[Items from a data source]
>>>>

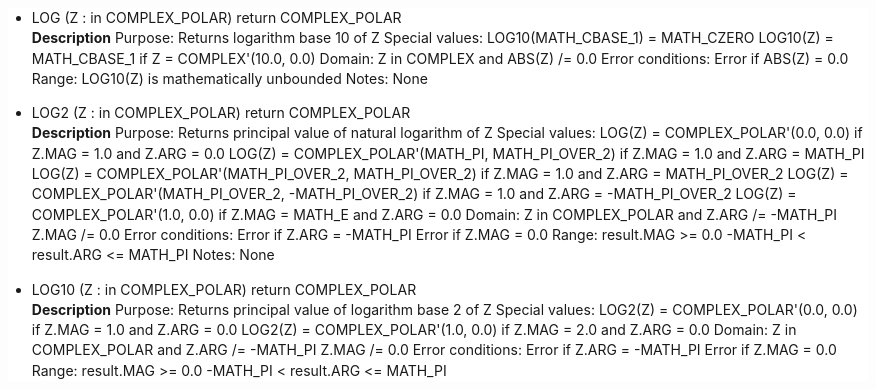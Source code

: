 - LOG <font id="function_arguments">(Z : in COMPLEX_POLAR) </font> <font id="function_return">return COMPLEX_POLAR </font>
</br>**Description**
 Purpose:
         Returns logarithm base 10 of Z
 Special values:
         LOG10(MATH_CBASE_1) = MATH_CZERO
         LOG10(Z) = MATH_CBASE_1 if Z = COMPLEX'(10.0, 0.0)
 Domain:
         Z in COMPLEX and ABS(Z) /= 0.0
 Error conditions:
         Error if ABS(Z) = 0.0
 Range:
         LOG10(Z) is mathematically unbounded
 Notes:
         None

- LOG2 <font id="function_arguments">(Z : in COMPLEX_POLAR) </font> <font id="function_return">return COMPLEX_POLAR </font>
</br>**Description**
 Purpose:
         Returns principal value of natural logarithm of Z
 Special values:
         LOG(Z) = COMPLEX_POLAR'(0.0, 0.0) if Z.MAG = 1.0 and
                                             Z.ARG = 0.0
         LOG(Z) = COMPLEX_POLAR'(MATH_PI, MATH_PI_OVER_2) if
                              Z.MAG = 1.0 and Z.ARG = MATH_PI
         LOG(Z) = COMPLEX_POLAR'(MATH_PI_OVER_2, MATH_PI_OVER_2) if
                              Z.MAG = 1.0 and  Z.ARG = MATH_PI_OVER_2
         LOG(Z) = COMPLEX_POLAR'(MATH_PI_OVER_2, -MATH_PI_OVER_2) if
                              Z.MAG = 1.0 and  Z.ARG = -MATH_PI_OVER_2
         LOG(Z) = COMPLEX_POLAR'(1.0, 0.0) if Z.MAG = MATH_E and
                                             Z.ARG = 0.0
 Domain:
         Z in COMPLEX_POLAR and Z.ARG /= -MATH_PI
         Z.MAG /= 0.0
 Error conditions:
         Error if Z.ARG = -MATH_PI
         Error if Z.MAG = 0.0
 Range:
         result.MAG >= 0.0
         -MATH_PI < result.ARG <= MATH_PI
 Notes:
         None

- LOG10 <font id="function_arguments">(Z : in COMPLEX_POLAR) </font> <font id="function_return">return COMPLEX_POLAR </font>
</br>**Description**
 Purpose:
         Returns principal value of logarithm base 2 of Z
 Special values:
         LOG2(Z) = COMPLEX_POLAR'(0.0, 0.0) if Z.MAG = 1.0 and
                                              Z.ARG = 0.0
         LOG2(Z) = COMPLEX_POLAR'(1.0, 0.0) if Z.MAG = 2.0 and
                                             Z.ARG = 0.0
 Domain:
         Z in COMPLEX_POLAR and Z.ARG /= -MATH_PI
         Z.MAG /= 0.0
 Error conditions:
         Error if Z.ARG = -MATH_PI
         Error if Z.MAG = 0.0
 Range:
         result.MAG >= 0.0
         -MATH_PI < result.ARG <= MATH_PI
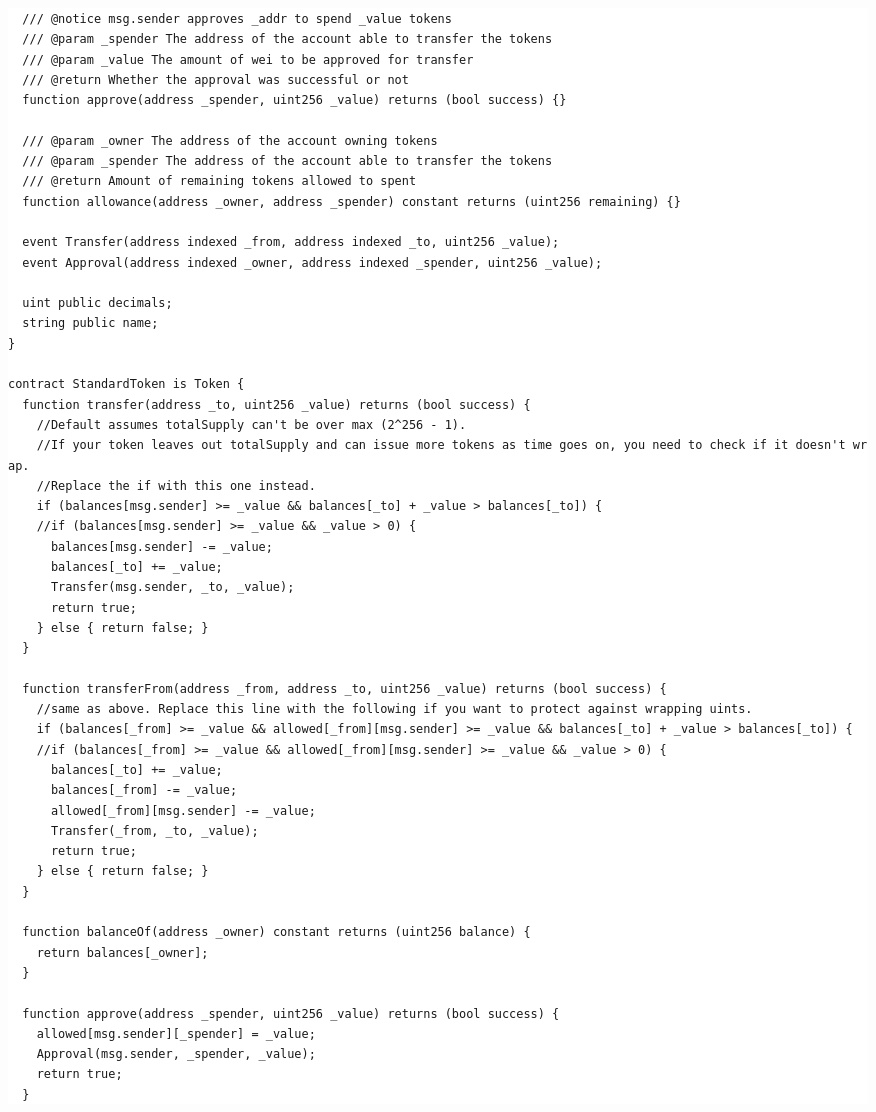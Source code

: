       /// @notice msg.sender approves _addr to spend _value tokens
      /// @param _spender The address of the account able to transfer the tokens
      /// @param _value The amount of wei to be approved for transfer
      /// @return Whether the approval was successful or not
      function approve(address _spender, uint256 _value) returns (bool success) {}

      /// @param _owner The address of the account owning tokens
      /// @param _spender The address of the account able to transfer the tokens
      /// @return Amount of remaining tokens allowed to spent
      function allowance(address _owner, address _spender) constant returns (uint256 remaining) {}

      event Transfer(address indexed _from, address indexed _to, uint256 _value);
      event Approval(address indexed _owner, address indexed _spender, uint256 _value);

      uint public decimals;
      string public name;
    }

    contract StandardToken is Token {
      function transfer(address _to, uint256 _value) returns (bool success) {
        //Default assumes totalSupply can't be over max (2^256 - 1).
        //If your token leaves out totalSupply and can issue more tokens as time goes on, you need to check if it doesn't wrap.
        //Replace the if with this one instead.
        if (balances[msg.sender] >= _value && balances[_to] + _value > balances[_to]) {
        //if (balances[msg.sender] >= _value && _value > 0) {
          balances[msg.sender] -= _value;
          balances[_to] += _value;
          Transfer(msg.sender, _to, _value);
          return true;
        } else { return false; }
      }

      function transferFrom(address _from, address _to, uint256 _value) returns (bool success) {
        //same as above. Replace this line with the following if you want to protect against wrapping uints.
        if (balances[_from] >= _value && allowed[_from][msg.sender] >= _value && balances[_to] + _value > balances[_to]) {
        //if (balances[_from] >= _value && allowed[_from][msg.sender] >= _value && _value > 0) {
          balances[_to] += _value;
          balances[_from] -= _value;
          allowed[_from][msg.sender] -= _value;
          Transfer(_from, _to, _value);
          return true;
        } else { return false; }
      }

      function balanceOf(address _owner) constant returns (uint256 balance) {
        return balances[_owner];
      }

      function approve(address _spender, uint256 _value) returns (bool success) {
        allowed[msg.sender][_spender] = _value;
        Approval(msg.sender, _spender, _value);
        return true;
      }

<<<<

__Work item__: Please reproduce the lines from the line with "event Transfer(address indexed" to the line with "function transfer(address _to, uint256", both ends included, exactly as they appear above.

__Result for this exercise__:
      event Transfer(address indexed _from, address indexed _to, uint256 _value);
      event Approval(address indexed _owner, address indexed _spender, uint256 _value);

      uint public decimals;
      string public name;
    }

    contract StandardToken is Token {
      function transfer(address _to, uint256 _value) returns (bool success) {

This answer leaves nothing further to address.